Segment Open
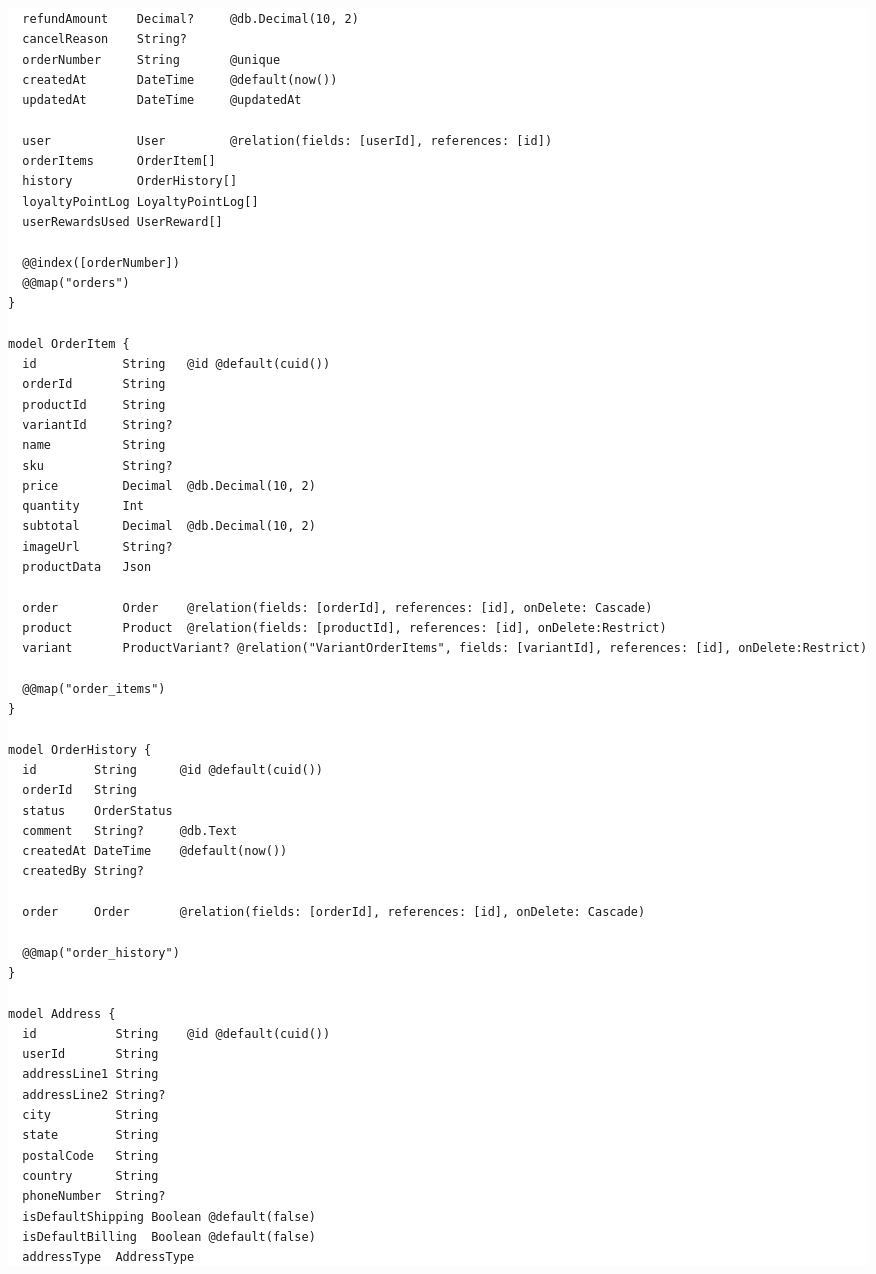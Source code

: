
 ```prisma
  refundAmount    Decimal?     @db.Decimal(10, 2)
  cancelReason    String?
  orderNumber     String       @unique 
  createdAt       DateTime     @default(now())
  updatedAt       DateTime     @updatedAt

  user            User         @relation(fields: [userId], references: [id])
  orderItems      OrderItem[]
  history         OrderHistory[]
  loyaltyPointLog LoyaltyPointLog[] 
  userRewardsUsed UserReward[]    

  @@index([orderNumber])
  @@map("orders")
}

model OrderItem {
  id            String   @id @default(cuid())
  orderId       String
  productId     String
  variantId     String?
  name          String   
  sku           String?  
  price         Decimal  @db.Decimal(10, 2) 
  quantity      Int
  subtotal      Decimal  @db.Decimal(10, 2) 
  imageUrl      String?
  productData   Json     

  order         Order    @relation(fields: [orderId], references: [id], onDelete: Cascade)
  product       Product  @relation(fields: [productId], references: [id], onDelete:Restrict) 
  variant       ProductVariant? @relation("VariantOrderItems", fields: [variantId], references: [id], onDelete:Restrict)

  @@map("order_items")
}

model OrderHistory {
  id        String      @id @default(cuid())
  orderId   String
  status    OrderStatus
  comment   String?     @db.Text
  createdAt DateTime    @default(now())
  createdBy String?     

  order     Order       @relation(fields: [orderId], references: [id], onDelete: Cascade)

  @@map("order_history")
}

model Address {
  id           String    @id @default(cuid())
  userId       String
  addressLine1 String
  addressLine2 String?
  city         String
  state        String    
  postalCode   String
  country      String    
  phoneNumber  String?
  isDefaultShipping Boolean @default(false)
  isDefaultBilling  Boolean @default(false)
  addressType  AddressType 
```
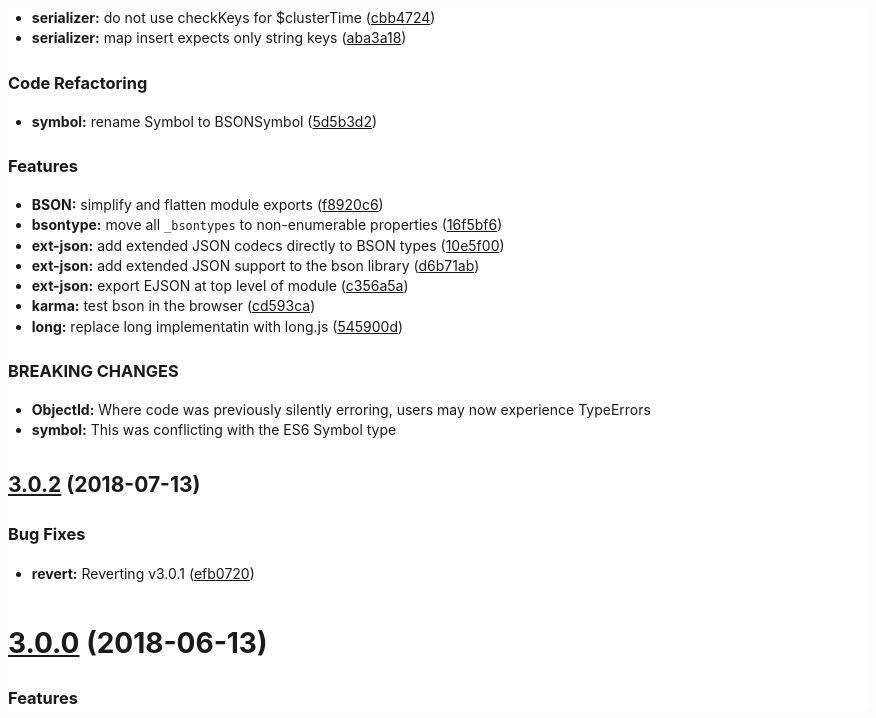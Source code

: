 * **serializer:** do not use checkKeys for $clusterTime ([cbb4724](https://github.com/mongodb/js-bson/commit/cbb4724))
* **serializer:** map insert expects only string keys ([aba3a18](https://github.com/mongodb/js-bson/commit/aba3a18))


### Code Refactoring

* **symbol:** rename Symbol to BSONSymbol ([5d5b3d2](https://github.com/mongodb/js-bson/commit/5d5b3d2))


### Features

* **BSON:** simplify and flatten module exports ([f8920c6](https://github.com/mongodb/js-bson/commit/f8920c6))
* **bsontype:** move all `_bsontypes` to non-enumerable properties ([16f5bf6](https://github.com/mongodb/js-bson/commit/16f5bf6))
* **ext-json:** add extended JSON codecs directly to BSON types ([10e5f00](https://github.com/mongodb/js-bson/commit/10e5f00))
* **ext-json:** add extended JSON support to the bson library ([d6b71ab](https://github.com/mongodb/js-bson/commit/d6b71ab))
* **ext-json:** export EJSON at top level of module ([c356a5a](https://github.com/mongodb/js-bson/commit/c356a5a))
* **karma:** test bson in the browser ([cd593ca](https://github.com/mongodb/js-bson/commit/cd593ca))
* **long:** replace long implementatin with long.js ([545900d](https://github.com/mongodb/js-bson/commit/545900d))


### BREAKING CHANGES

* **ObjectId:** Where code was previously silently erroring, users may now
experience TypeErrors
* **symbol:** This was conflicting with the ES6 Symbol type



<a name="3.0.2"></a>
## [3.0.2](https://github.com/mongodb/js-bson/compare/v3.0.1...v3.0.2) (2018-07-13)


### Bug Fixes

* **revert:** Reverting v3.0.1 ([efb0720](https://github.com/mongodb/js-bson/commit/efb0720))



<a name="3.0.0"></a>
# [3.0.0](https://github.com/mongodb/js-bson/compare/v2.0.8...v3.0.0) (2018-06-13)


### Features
Segment Closed
**Problem details:** Copy out, from the material above, each line where the word "orderId" is present.

**Result of the task:**
  orderId       String
  order         Order    @relation(fields: [orderId], references: [id], onDelete: Cascade)
  orderId   String
  order     Order       @relation(fields: [orderId], references: [id], onDelete: Cascade)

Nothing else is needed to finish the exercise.